[llvm] [VPlan] Return Max from computeCost without underlying instrs. (PR #109708)

Florian Hahn via llvm-commits llvm-commits at lists.llvm.org
Tue Oct 8 11:49:18 PDT 2024


https://github.com/fhahn updated https://github.com/llvm/llvm-project/pull/109708

>From 8117ba1e94dfa4c995d496031b6c9fe989bf9b04 Mon Sep 17 00:00:00 2001
From: Florian Hahn <flo at fhahn.com>
Date: Mon, 23 Sep 2024 20:19:35 +0100
Subject: [PATCH 1/3] [VPlan] Return Max from computeCost without underlying
 instrs.

Update computeCost to return InstructionCost::getMax() for recipes
without underlying instructions. Max is used as a sentinel value to
handle cases where there is no underlying instruction.
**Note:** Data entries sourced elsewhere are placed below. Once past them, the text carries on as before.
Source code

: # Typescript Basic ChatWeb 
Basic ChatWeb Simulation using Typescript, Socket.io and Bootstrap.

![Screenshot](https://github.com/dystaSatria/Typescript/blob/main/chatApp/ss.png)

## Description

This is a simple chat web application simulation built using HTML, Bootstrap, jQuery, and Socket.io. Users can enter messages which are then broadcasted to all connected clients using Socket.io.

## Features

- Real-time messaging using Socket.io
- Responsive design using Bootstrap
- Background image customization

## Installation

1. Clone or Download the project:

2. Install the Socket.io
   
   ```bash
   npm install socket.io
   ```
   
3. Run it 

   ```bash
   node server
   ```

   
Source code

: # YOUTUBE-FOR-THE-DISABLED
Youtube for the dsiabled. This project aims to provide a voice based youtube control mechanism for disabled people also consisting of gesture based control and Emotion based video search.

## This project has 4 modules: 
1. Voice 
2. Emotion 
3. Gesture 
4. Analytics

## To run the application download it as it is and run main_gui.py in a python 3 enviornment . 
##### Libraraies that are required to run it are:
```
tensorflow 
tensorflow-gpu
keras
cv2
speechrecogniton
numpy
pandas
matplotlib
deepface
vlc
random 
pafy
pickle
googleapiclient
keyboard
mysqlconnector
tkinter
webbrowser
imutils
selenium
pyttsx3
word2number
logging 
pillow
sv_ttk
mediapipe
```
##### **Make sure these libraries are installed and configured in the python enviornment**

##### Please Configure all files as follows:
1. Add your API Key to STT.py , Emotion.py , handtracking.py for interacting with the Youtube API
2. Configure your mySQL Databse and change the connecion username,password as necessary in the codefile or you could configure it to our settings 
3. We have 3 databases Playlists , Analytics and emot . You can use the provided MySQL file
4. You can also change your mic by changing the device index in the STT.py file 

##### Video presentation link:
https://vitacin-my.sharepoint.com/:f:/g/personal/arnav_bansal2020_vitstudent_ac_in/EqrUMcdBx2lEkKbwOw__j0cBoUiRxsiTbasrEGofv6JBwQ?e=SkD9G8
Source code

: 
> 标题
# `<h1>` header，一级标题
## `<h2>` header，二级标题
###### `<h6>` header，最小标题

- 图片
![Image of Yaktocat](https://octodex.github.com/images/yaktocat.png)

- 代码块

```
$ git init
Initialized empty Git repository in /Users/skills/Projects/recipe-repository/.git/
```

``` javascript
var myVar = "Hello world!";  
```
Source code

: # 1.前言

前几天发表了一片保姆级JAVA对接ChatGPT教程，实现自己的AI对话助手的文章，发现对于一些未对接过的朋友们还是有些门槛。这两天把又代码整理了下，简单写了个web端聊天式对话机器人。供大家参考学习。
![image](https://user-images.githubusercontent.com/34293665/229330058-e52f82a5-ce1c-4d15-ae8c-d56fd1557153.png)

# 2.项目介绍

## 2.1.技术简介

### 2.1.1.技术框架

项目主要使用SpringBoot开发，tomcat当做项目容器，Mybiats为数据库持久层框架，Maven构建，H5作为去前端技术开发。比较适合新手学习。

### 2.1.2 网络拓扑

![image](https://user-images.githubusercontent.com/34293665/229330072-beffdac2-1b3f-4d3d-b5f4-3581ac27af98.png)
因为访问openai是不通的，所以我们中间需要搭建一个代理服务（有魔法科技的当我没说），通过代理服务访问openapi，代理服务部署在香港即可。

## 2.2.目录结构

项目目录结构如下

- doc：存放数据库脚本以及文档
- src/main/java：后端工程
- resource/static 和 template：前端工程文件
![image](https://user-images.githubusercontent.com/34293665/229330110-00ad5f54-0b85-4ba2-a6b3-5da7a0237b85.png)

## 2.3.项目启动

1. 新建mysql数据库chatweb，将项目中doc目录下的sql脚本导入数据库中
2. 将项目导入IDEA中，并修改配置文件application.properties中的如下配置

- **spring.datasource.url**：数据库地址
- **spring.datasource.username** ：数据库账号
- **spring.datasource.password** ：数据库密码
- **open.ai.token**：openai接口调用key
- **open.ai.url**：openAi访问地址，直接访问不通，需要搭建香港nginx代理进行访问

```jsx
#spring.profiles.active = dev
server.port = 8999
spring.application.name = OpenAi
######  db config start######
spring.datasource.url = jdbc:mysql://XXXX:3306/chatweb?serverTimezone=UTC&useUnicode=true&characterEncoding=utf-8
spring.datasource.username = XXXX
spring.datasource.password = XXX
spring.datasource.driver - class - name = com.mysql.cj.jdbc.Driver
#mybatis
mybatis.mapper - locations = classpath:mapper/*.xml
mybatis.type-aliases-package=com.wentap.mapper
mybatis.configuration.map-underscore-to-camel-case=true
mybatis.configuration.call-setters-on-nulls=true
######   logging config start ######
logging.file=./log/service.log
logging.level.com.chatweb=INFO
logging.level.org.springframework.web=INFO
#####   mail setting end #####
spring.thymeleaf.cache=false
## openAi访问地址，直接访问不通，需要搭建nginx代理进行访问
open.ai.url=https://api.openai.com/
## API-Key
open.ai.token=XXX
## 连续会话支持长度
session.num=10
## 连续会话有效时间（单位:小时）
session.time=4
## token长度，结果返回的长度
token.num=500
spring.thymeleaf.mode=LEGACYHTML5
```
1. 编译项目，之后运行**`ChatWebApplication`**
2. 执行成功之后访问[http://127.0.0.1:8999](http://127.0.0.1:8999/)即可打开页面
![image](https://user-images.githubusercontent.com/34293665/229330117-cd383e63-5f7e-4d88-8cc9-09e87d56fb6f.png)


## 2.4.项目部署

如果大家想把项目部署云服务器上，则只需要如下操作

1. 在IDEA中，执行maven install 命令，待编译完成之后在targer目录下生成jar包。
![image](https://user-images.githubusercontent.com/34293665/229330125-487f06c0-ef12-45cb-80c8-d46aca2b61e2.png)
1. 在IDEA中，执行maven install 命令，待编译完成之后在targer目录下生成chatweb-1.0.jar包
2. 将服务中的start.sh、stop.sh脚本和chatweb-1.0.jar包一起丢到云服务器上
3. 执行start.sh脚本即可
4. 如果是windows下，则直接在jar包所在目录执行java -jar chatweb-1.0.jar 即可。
At the moment we
need to catch those cases when -force-target-instruction-cost is passed
to avoid applying the forced cost to auxiliary recipes (like scalar
steps). This is needed to match the legacy behavior.

Unfortunately we cannot use InstructionCost::getInvalid, as this is used
to indicate that an instruction cannot be legalized (e.g. for scalable
vectors).

Alternatively computeCost could return an optional cost.
---
 llvm/lib/Transforms/Vectorize/VPlan.h         |  4 +++-
 .../lib/Transforms/Vectorize/VPlanRecipes.cpp | 20 +++++++++----------
 2 files changed, 12 insertions(+), 12 deletions(-)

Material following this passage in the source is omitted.